# Activity
In the listing below, identify each line with the word "Authenticatable" and return those lines.

# Source data
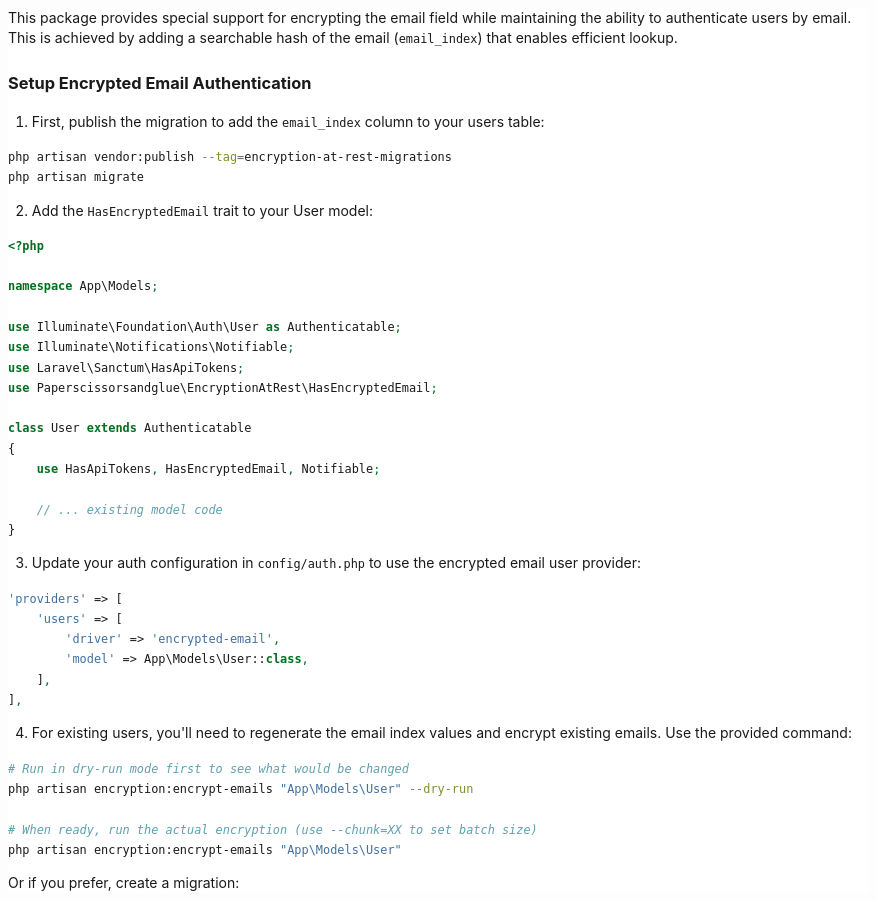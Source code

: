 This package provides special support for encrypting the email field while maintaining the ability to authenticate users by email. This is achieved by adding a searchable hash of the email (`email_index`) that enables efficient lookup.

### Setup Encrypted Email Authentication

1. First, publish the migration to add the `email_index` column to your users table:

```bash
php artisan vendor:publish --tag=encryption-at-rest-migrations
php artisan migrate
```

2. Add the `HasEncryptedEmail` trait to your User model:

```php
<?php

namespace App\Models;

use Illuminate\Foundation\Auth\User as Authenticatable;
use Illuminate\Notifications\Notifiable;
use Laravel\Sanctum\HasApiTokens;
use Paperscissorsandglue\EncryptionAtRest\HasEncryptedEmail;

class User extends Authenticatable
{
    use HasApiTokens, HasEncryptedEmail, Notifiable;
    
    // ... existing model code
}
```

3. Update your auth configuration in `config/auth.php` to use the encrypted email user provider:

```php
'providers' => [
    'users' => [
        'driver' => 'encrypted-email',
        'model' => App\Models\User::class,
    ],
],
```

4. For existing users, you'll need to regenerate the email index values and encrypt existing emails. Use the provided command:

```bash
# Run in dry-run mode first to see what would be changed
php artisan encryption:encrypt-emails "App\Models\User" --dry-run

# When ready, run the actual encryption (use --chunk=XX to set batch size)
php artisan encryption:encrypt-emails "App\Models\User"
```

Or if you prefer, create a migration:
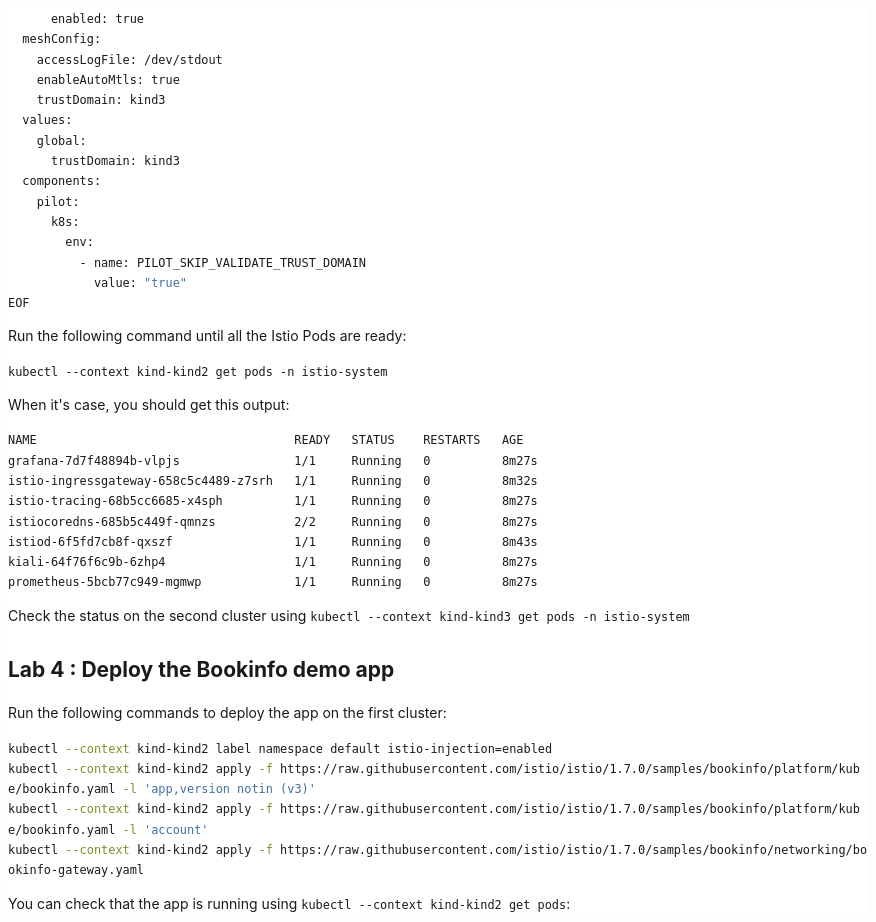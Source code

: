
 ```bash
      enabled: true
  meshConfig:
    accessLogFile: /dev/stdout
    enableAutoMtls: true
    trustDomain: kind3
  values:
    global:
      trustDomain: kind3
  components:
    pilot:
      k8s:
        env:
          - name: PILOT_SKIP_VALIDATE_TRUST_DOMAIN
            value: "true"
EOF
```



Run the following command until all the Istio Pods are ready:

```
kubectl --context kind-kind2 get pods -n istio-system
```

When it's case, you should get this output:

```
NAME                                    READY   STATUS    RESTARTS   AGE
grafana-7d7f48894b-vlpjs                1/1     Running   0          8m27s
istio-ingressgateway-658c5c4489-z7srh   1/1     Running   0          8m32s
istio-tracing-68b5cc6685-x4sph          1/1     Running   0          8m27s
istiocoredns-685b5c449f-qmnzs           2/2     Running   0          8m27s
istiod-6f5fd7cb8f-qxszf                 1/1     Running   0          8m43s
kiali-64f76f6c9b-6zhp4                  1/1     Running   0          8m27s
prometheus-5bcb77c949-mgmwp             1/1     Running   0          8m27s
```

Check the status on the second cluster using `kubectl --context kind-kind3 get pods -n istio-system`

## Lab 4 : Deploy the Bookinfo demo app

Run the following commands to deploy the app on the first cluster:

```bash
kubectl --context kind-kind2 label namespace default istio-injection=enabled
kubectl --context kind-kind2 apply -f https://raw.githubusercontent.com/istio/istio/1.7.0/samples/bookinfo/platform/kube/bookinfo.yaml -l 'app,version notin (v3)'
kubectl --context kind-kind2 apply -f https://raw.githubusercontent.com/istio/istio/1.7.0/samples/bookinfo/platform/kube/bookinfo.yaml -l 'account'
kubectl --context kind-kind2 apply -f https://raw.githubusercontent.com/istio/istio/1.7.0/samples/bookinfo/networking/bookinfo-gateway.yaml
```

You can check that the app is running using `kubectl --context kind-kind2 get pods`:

# Solved problem
use Illuminate\Foundation\Auth\User as Authenticatable;
class User extends Authenticatable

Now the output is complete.